*** EXERCISE MATERIALS Section Begins ***
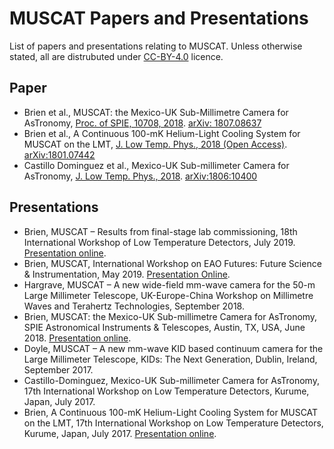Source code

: # MUSCAT Papers and Presentations

List of papers and presentations relating to MUSCAT. Unless otherwise stated, all are distrubuted under [CC-BY-4.0](https://creativecommons.org/licenses/by/4.0/) licence.

## Paper
*  Brien et al., MUSCAT: the Mexico-UK Sub-Millimetre Camera for AsTronomy, [Proc. of SPIE, 10708, 2018](https://doi.org/10.1117/12.2313697). [arXiv: 1807.08637](https://arxiv.org/abs/1807.08637)
*  Brien et al., A Continuous 100-mK Helium-Light Cooling System for MUSCAT on the LMT, [J. Low Temp. Phys., 2018 (Open Access)](https://doi.org/10.1007/s10909-018-2024-y). [arXiv:1801.07442](https://arxiv.org/abs/1801.07442)
*  Castillo Dominguez et al., Mexico-UK Sub-millimeter Camera for AsTronomy, [J. Low Temp. Phys., 2018](https://link.springer.com/article/10.1007%2Fs10909-018-2018-9). [arXiv:1806:10400](https://arxiv.org/abs/1806.10400)

## Presentations
*  Brien, MUSCAT – Results from final-stage lab commissioning, 18th International Workshop of Low Temperature Detectors, July 2019. [Presentation online](https://agenda.infn.it/event/15448/contributions/95869/attachments/65551/79905/LTD2019_MUSCAT_final.pdf).
*  Brien, MUSCAT, International Workshop on EAO Futures: Future Science & Instrumentation, May 2019. [Presentation Online](https://www.eaobservatory.org//jcmt/wp-content/uploads/sites/2/2019/05/Tom-Brien-EAO-Futures-2019.pdf).
*  Hargrave, MUSCAT – A new wide-field mm-wave camera for the 50-m Large Millimeter Telescope, UK-Europe-China Workshop on Millimetre Waves and Terahertz Technologies, September 2018.
*  Brien, MUSCAT: the Mexico-UK Sub-millimetre Camera for AsTronomy, SPIE Astronomical Instruments & Telescopes, Austin, TX, USA, June 2018. [Presentation online](http://muscat.astro.cf.ac.uk/wp-content/uploads/2018/07/SPIE2018-MUSCAT.pdf).
*  Doyle, MUSCAT – A new mm-wave KID based continuum camera for the Large Millimeter Telescope, KIDs: The Next Generation, Dublin, Ireland, September 2017.
*  Castillo-Dominguez, Mexico-UK Sub-millimeter Camera for AsTronomy, 17th International Workshop on Low Temperature Detectors, Kurume, Japan, July 2017.
*  Brien, A Continuous 100-mK Helium-Light Cooling System for MUSCAT on the LMT, 17th International Workshop on Low Temperature Detectors, Kurume, Japan, July 2017. [Presentation online](http://muscat.astro.cf.ac.uk/wp-content/uploads/2018/07/LTD17-Cryogenics-for-MUSCAT.pdf).
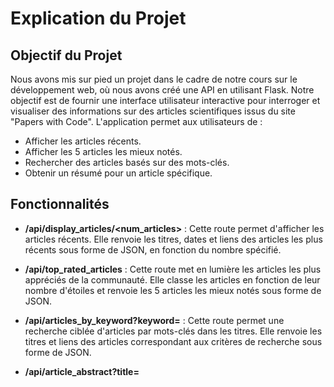 # Explication du Projet

## Objectif du Projet

Nous avons mis sur pied un projet dans le cadre de notre cours sur le développement web, où nous avons créé une API en utilisant Flask. Notre objectif est de fournir une interface utilisateur interactive pour interroger et visualiser des informations sur des articles scientifiques issus du site "Papers with Code". L'application permet aux utilisateurs de :

- Afficher les articles récents.
- Afficher les 5 articles les mieux notés.
- Rechercher des articles basés sur des mots-clés.
- Obtenir un résumé pour un article spécifique.

## Fonctionnalités

- **/api/display_articles/<num_articles>** : Cette route permet d'afficher les articles récents. Elle renvoie les titres, dates et liens des articles les plus récents sous forme de JSON, en fonction du nombre spécifié.
  
- **/api/top_rated_articles** : Cette route met en lumière les articles les plus appréciés de la communauté. Elle classe les articles en fonction de leur nombre d'étoiles et renvoie les 5 articles les mieux notés sous forme de JSON.
  
- **/api/articles_by_keyword?keyword=<keyword>** : Cette route permet une recherche ciblée d'articles par mots-clés dans les titres. Elle renvoie les titres et liens des articles correspondant aux critères de recherche sous forme de JSON.
  
- **/api/article_abstract?title=<title>** : Cette route permet d'accéder rapidement au résumé d'un article spécifique. Elle identifie et extrait l'abstract basé sur le titre complet fourni et le renvoie sous forme de JSON.

## Utilisation de l'API

- Pour afficher les articles récents, lancez un GET sur `http://127.0.0.1:5000/api/display_articles/<num_articles>`.
  
- Pour afficher les 5 articles les mieux notés, lancez un GET sur `http://127.0.0.1:5000/api/top_rated_articles`.
  
- Pour rechercher des articles par mots-clés, lancez un GET sur `http://127.0.0.1:5000/api/articles_by_keyword?keyword=<keyword>`.
  
- Pour obtenir le résumé d'un article spécifique, lancez un GET sur `http://127.0.0.1:5000/api/article_abstract?title=<title>`.


## Modules et Dépendances

- Utilisation de **Requests** pour les requêtes HTTP.
- Utilisation de **BeautifulSoup** pour le parsing du HTML.
- Le projet utilise également **datetime** pour gérer les dates des articles.
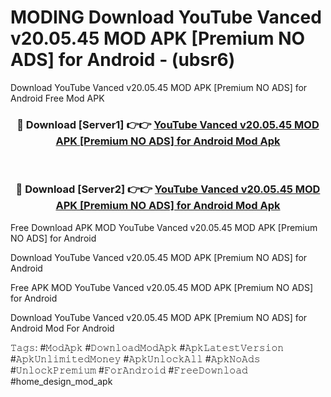 # MODING Download YouTube Vanced v20.05.45 MOD APK [Premium NO ADS] for Android - (ubsr6)
Download YouTube Vanced v20.05.45 MOD APK [Premium NO ADS] for Android Free Mod APK

<div align="center">
<h3>🔴 Download [Server1] 👉👉 <a href="https://apk-comot.site?title=YouTube_Vanced_v20.05.45_MOD_APK_[Premium_NO_ADS]_for_Android">YouTube Vanced v20.05.45 MOD APK [Premium NO ADS] for Android Mod Apk</a></h3><br>

<h3>🔴 Download [Server2] 👉👉 <a href="https://apk-comot.site?title=YouTube_Vanced_v20.05.45_MOD_APK_[Premium_NO_ADS]_for_Android">YouTube Vanced v20.05.45 MOD APK [Premium NO ADS] for Android Mod Apk</a></h3>
</div>


Free Download APK MOD YouTube Vanced v20.05.45 MOD APK [Premium NO ADS] for Android

Download YouTube Vanced v20.05.45 MOD APK [Premium NO ADS] for Android 

Free APK MOD YouTube Vanced v20.05.45 MOD APK [Premium NO ADS] for Android 

Download YouTube Vanced v20.05.45 MOD APK [Premium NO ADS] for Android Mod For Android

𝚃𝚊𝚐𝚜: #𝙼𝚘𝚍𝙰𝚙𝚔 #𝙳𝚘𝚠𝚗𝚕𝚘𝚊𝚍𝙼𝚘𝚍𝙰𝚙𝚔 #𝙰𝚙𝚔𝙻𝚊𝚝𝚎𝚜𝚝𝚅𝚎𝚛𝚜𝚒𝚘𝚗 #𝙰𝚙𝚔𝚄𝚗𝚕𝚒𝚖𝚒𝚝𝚎𝚍𝙼𝚘𝚗𝚎𝚢 #𝙰𝚙𝚔𝚄𝚗𝚕𝚘𝚌𝚔𝙰𝚕𝚕 #𝙰𝚙𝚔𝙽𝚘𝙰𝚍𝚜 #𝚄𝚗𝚕𝚘𝚌𝚔𝙿𝚛𝚎𝚖𝚒𝚞𝚖 #𝙵𝚘𝚛𝙰𝚗𝚍𝚛𝚘𝚒𝚍 #𝙵𝚛𝚎𝚎𝙳𝚘𝚠𝚗𝚕𝚘𝚊𝚍 #home_design_mod_apk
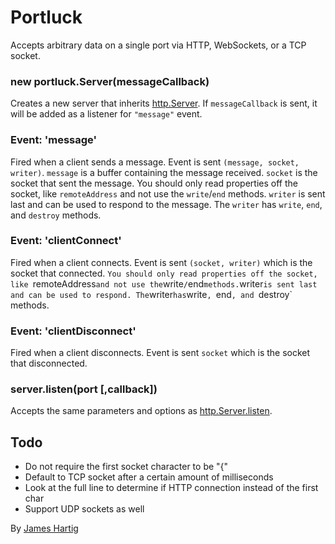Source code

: # Portluck #

Accepts arbitrary data on a single port via HTTP, WebSockets, or a TCP socket.

### new portluck.Server(messageCallback) ###
Creates a new server that inherits [http.Server](http://nodejs.org/api/http.html#http_class_http_server).
If `messageCallback` is sent, it will be added as a listener for `"message"` event.

### Event: 'message' ###
Fired when a client sends a message. Event is sent `(message, socket, writer)`. `message` is a buffer containing
the message received. `socket` is the socket that sent the message. You should only read properties off the socket,
like `remoteAddress` and not use the `write`/`end` methods. `writer` is sent last and can be used to respond to the
message. The `writer` has `write`, `end`, and `destroy` methods.

### Event: 'clientConnect' ###
Fired when a client connects. Event is sent `(socket, writer)` which is the socket that connected. `You should only
read properties off the socket, like `remoteAddress` and not use the `write`/`end` methods. `writer` is sent last
and can be used to respond. The `writer` has `write`, `end`, and `destroy` methods.

### Event: 'clientDisconnect' ###
Fired when a client disconnects. Event is sent `socket` which is the socket that disconnected.

### server.listen(port [,callback]) ###
Accepts the same parameters and options as [http.Server.listen](http://nodejs.org/api/http.html#http_server_listen_port_hostname_backlog_callback).

## Todo ##

* Do not require the first socket character to be "{"
* Default to TCP socket after a certain amount of milliseconds
* Look at the full line to determine if HTTP connection instead of the first char
* Support UDP sockets as well

By [James Hartig](https://github.com/fastest963/)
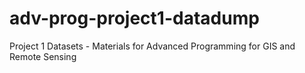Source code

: # adv-prog-project1-datadump
Project 1 Datasets - Materials for Advanced Programming for GIS and Remote Sensing
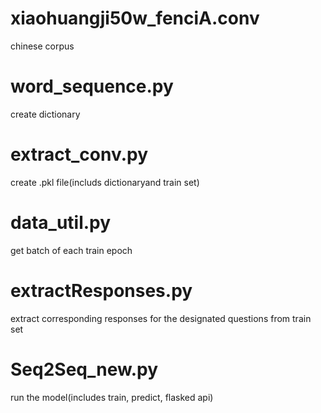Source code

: # xiaohuangji50w_fenciA.conv
chinese corpus

# word_sequence.py 
create dictionary

# extract_conv.py
create .pkl file(includs dictionaryand train set)

# data_util.py
get batch of each train epoch

# extractResponses.py
extract corresponding responses for the designated questions from train set

# Seq2Seq_new.py
run the model(includes train, predict, flasked api)


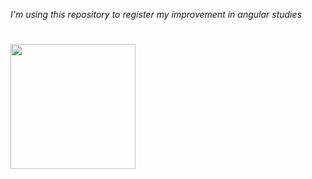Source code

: _I'm using this repository to register my improvement in angular studies_
#
<img src="https://upload.wikimedia.org/wikipedia/commons/thumb/c/cf/Angular_full_color_logo.svg/240px-Angular_full_color_logo.svg.png" width="200"/>

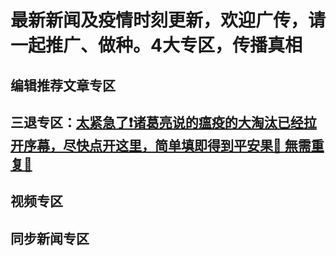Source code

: # 最新新闻及疫情时刻更新，欢迎广传，请一起推广、做种。4大专区，传播真相

## 编辑推荐文章专区

## 三退专区：[太紧急了❗️诸葛亮说的瘟疫的大淘汰已经拉开序幕，尽快点开这里，简单填即得到平安果🍎 無需重复📩](quit/letter.md)

## 视频专区

## 同步新闻专区
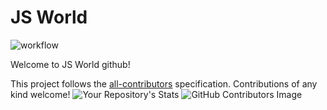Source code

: # JS World

![workflow](https://github.com/pythoniaweb/jsworld/actions/workflows/blank.yml/badge.svg)

Welcome to JS World github!

This project follows the [all-contributors](https://github.com/all-contributors/all-contributors) specification. Contributions of any kind welcome!
![Your Repository's Stats](https://github-readme-stats.vercel.app/api/top-langs/?username=pythoniaweb&theme=blue-green)
![GitHub Contributors Image](https://contrib.rocks/image?repo=pythoniaweb/jsworld?theme=blue-green)
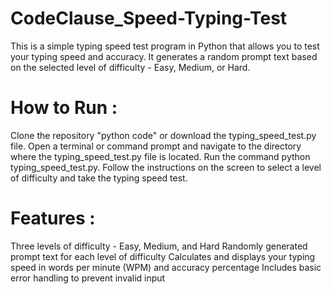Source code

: # CodeClause_Speed-Typing-Test
This is a simple typing speed test program in Python that allows you to test your typing speed and accuracy. It generates a random prompt text based on the selected level of difficulty - Easy, Medium, or Hard.

# How to Run :
Clone the repository "python code" or download the typing_speed_test.py file.
Open a terminal or command prompt and navigate to the directory where the typing_speed_test.py file is located.
Run the command python typing_speed_test.py.
Follow the instructions on the screen to select a level of difficulty and take the typing speed test.

# Features :
Three levels of difficulty - Easy, Medium, and Hard
Randomly generated prompt text for each level of difficulty
Calculates and displays your typing speed in words per minute (WPM) and accuracy percentage
Includes basic error handling to prevent invalid input
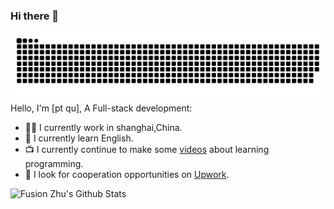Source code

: ### Hi there 👋

![](https://raw.githubusercontent.com/barrypt/barrypt/output/github-contribution-grid-snake-dark.svg)
Hello, I'm [pt qu], A Full-stack development:

- 👨‍💼 I currently work in shanghai,China.
- 🏴󠁧󠁢󠁥󠁮󠁧󠁿 I currently learn English.
- 📺 I currently continue to make some [videos](https://www.ixigua.com/home/109529239261) about learning programming. 
- 👯 I look for cooperation opportunities on [Upwork](https://www.upwork.com/fl/huanqingzhu).
<!--
- 👯 I’m looking to collaborate on ...
- 🤔 I’m looking for help with ...
- 💬 Ask me about ...
- 📫 How to reach me: ...
- 😄 Pronouns: ...
- ⚡ Fun fact: ...
-->
![Fusion Zhu's Github Stats](https://github-readme-stats.vercel.app/api?username=barrypt&show_icons=true&title_color=fff&icon_color=79ff97&text_color=9f9f9f&bg_color=151515)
*** EXERCISE MATERIALS Section Ends ***
TASK ITEM:
Using the entries above, count the lines that have the string "used" in them. Answer with that number only.

YOUR SOLUTION:
2